University of Southern California, Keck School of Medicine, Department of Emergency Medicine, Los Angeles, California.

Copyright

(Copyright © 2017, California Chapter of the American Academy of Emergency Medicine)

DOI

10.5811/westjem.2017.7.34845

PMID

29085550

PMCID

PMC5654887

Abstract

INTRODUCTION: Violence against healthcare workers in the medical setting is common and associated with both physical and psychological adversity. The objective of this study was to identify features associated with assailants to allow early identification of patients at risk for committing an assault in the healthcare setting.

METHODS: We used the hospital database for reporting assaults to identify cases from July 2011 through June 2013. Medical records were reviewed for the assailant's (patient's) past medical and social history, primary medical complaints, ED diagnoses, medications prescribed, presence of an involuntary psychiatric hold, prior assaultive behavior, history of reported illicit drug use, and frequency of visits to same hospital requesting prescription for pain medications. We selected matched controls at random for comparison. The primary outcome measure(s) reported are features of patients committing an assault while undergoing medical or psychiatric treatment within the medical center.

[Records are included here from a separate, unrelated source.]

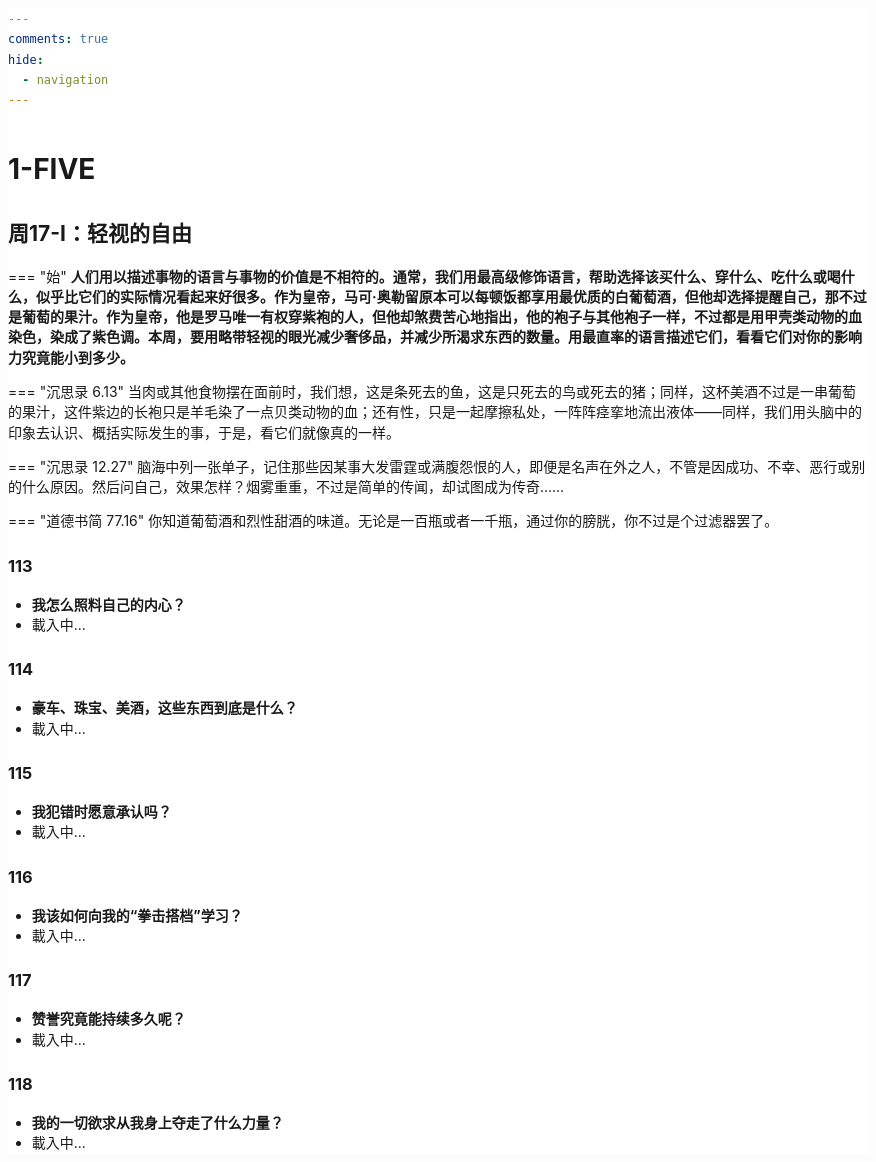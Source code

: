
 ```yaml
---
comments: true
hide:
  - navigation
---
```

# __1-FIVE__

## __周17-Ⅰ：轻视的自由__

=== "始"
    **人们用以描述事物的语言与事物的价值是不相符的。通常，我们用最高级修饰语言，帮助选择该买什么、穿什么、吃什么或喝什么，似乎比它们的实际情况看起来好很多。作为皇帝，马可·奥勒留原本可以每顿饭都享用最优质的白葡萄酒，但他却选择提醒自己，那不过是葡萄的果汁。作为皇帝，他是罗马唯一有权穿紫袍的人，但他却煞费苦心地指出，他的袍子与其他袍子一样，不过都是用甲壳类动物的血染色，染成了紫色调。本周，要用略带轻视的眼光减少奢侈品，并减少所渴求东西的数量。用最直率的语言描述它们，看看它们对你的影响力究竟能小到多少。**

=== "沉思录 6.13"
    当肉或其他食物摆在面前时，我们想，这是条死去的鱼，这是只死去的鸟或死去的猪；同样，这杯美酒不过是一串葡萄的果汁，这件紫边的长袍只是羊毛染了一点贝类动物的血；还有性，只是一起摩擦私处，一阵阵痉挛地流出液体——同样，我们用头脑中的印象去认识、概括实际发生的事，于是，看它们就像真的一样。

=== "沉思录 12.27"
    脑海中列一张单子，记住那些因某事大发雷霆或满腹怨恨的人，即便是名声在外之人，不管是因成功、不幸、恶行或别的什么原因。然后问自己，效果怎样？烟雾重重，不过是简单的传闻，却试图成为传奇……

=== "道德书简 77.16" 
    你知道葡萄酒和烈性甜酒的味道。无论是一百瓶或者一千瓶，通过你的膀胱，你不过是个过滤器罢了。

### 113 
- **我怎么照料自己的内心？**
- 載入中...

### 114 
- **豪车、珠宝、美酒，这些东西到底是什么？**
- 載入中...

### 115 
- **我犯错时愿意承认吗？**
- 載入中...

### 116 
- **我该如何向我的“拳击搭档”学习？**
- 載入中...

### 117 
- **赞誉究竟能持续多久呢？**
- 載入中...

### 118 
- **我的一切欲求从我身上夺走了什么力量？**
- 載入中...
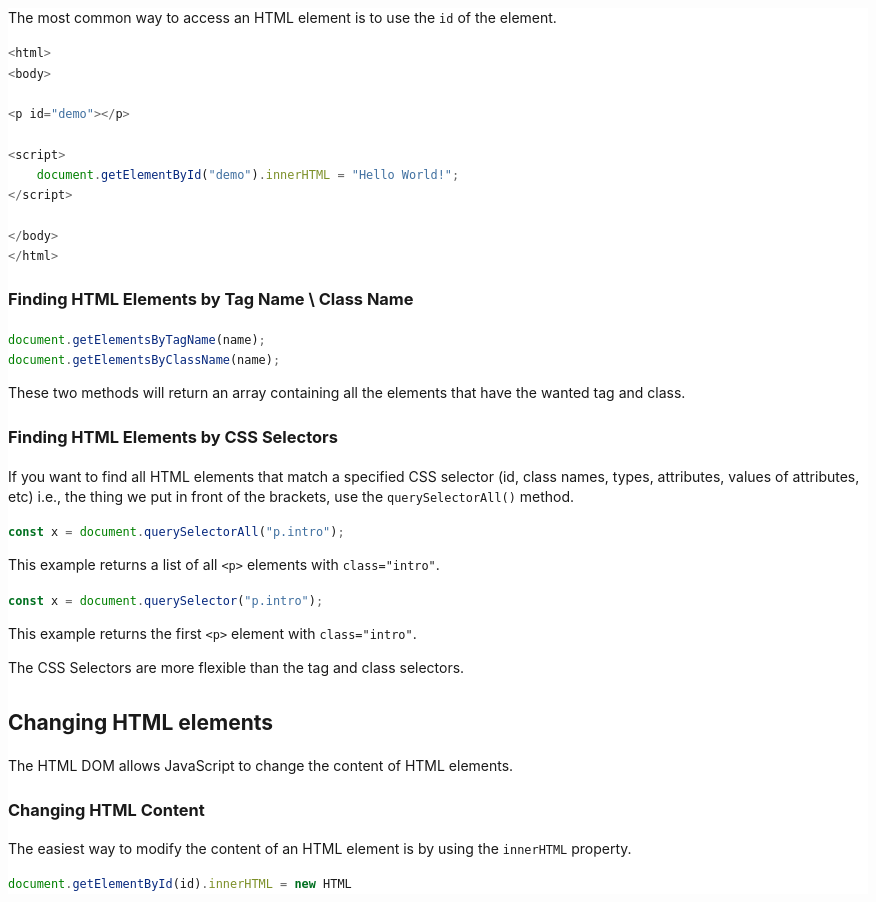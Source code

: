 The most common way to access an HTML element is to use the `id` of the element.

```js
<html>
<body>

<p id="demo"></p>

<script>
    document.getElementById("demo").innerHTML = "Hello World!";
</script>

</body>
</html>
```

### Finding HTML Elements by Tag Name \ Class Name

```js
document.getElementsByTagName(name);
document.getElementsByClassName(name);
```

These two methods will return an array containing all the elements that have the wanted tag and class.

### Finding HTML Elements by CSS Selectors

If you want to find all HTML elements that match a specified CSS selector (id, class names, types, attributes, values of attributes, etc) i.e., the thing we put in front of the brackets, use the `querySelectorAll()` method.

```js
const x = document.querySelectorAll("p.intro");
```

This example returns a list of all `<p>` elements with `class="intro"`.

```js
const x = document.querySelector("p.intro");
```

This example returns the first `<p>` element with `class="intro"`.

The CSS Selectors are more flexible than the tag and class selectors.

## Changing HTML elements

The HTML DOM allows JavaScript to change the content of HTML elements.

### Changing HTML Content

The easiest way to modify the content of an HTML element is by using the `innerHTML` property.

```js
document.getElementById(id).innerHTML = new HTML
```
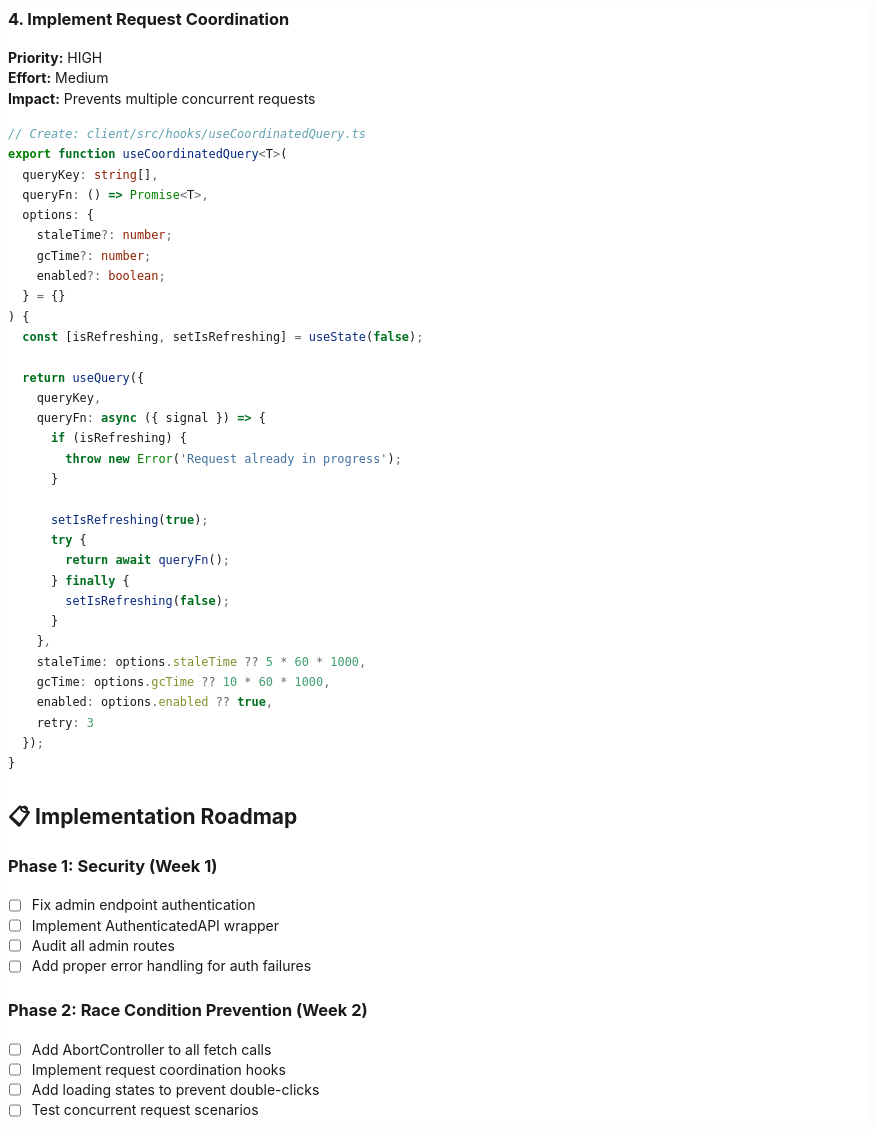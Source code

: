 ### 4. Implement Request Coordination

**Priority:** HIGH  
**Effort:** Medium  
**Impact:** Prevents multiple concurrent requests

```typescript
// Create: client/src/hooks/useCoordinatedQuery.ts
export function useCoordinatedQuery<T>(
  queryKey: string[],
  queryFn: () => Promise<T>,
  options: {
    staleTime?: number;
    gcTime?: number;
    enabled?: boolean;
  } = {}
) {
  const [isRefreshing, setIsRefreshing] = useState(false);
  
  return useQuery({
    queryKey,
    queryFn: async ({ signal }) => {
      if (isRefreshing) {
        throw new Error('Request already in progress');
      }
      
      setIsRefreshing(true);
      try {
        return await queryFn();
      } finally {
        setIsRefreshing(false);
      }
    },
    staleTime: options.staleTime ?? 5 * 60 * 1000,
    gcTime: options.gcTime ?? 10 * 60 * 1000,
    enabled: options.enabled ?? true,
    retry: 3
  });
}
```

## 📋 Implementation Roadmap

### Phase 1: Security (Week 1)
- [ ] Fix admin endpoint authentication
- [ ] Implement AuthenticatedAPI wrapper
- [ ] Audit all admin routes
- [ ] Add proper error handling for auth failures

### Phase 2: Race Condition Prevention (Week 2)
- [ ] Add AbortController to all fetch calls
- [ ] Implement request coordination hooks
- [ ] Add loading states to prevent double-clicks
- [ ] Test concurrent request scenarios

RESULTS: We identified 92 novel visits associated with an assault. History of an involuntary psychiatric hold was noted in 52%, history of psychosis in 49%, a history of violence in the ED on a prior visit in 45%, aggression at index visit noted in the ED chart in 64%, an involuntary hold (or consideration of) for danger to others in 61%, repeat visits for pain medication in 9%, and history of illicit drug use in 33%. Compared with matched controls, all these factors were significantly different.

CONCLUSION: Patients with obvious risk factors for assault, such as history of assault, psychosis, and involuntary psychiatric holds, have a substantially greater chance of committing an assault in the healthcare setting. These risk factors can easily be identified and greater security attention given to the patient.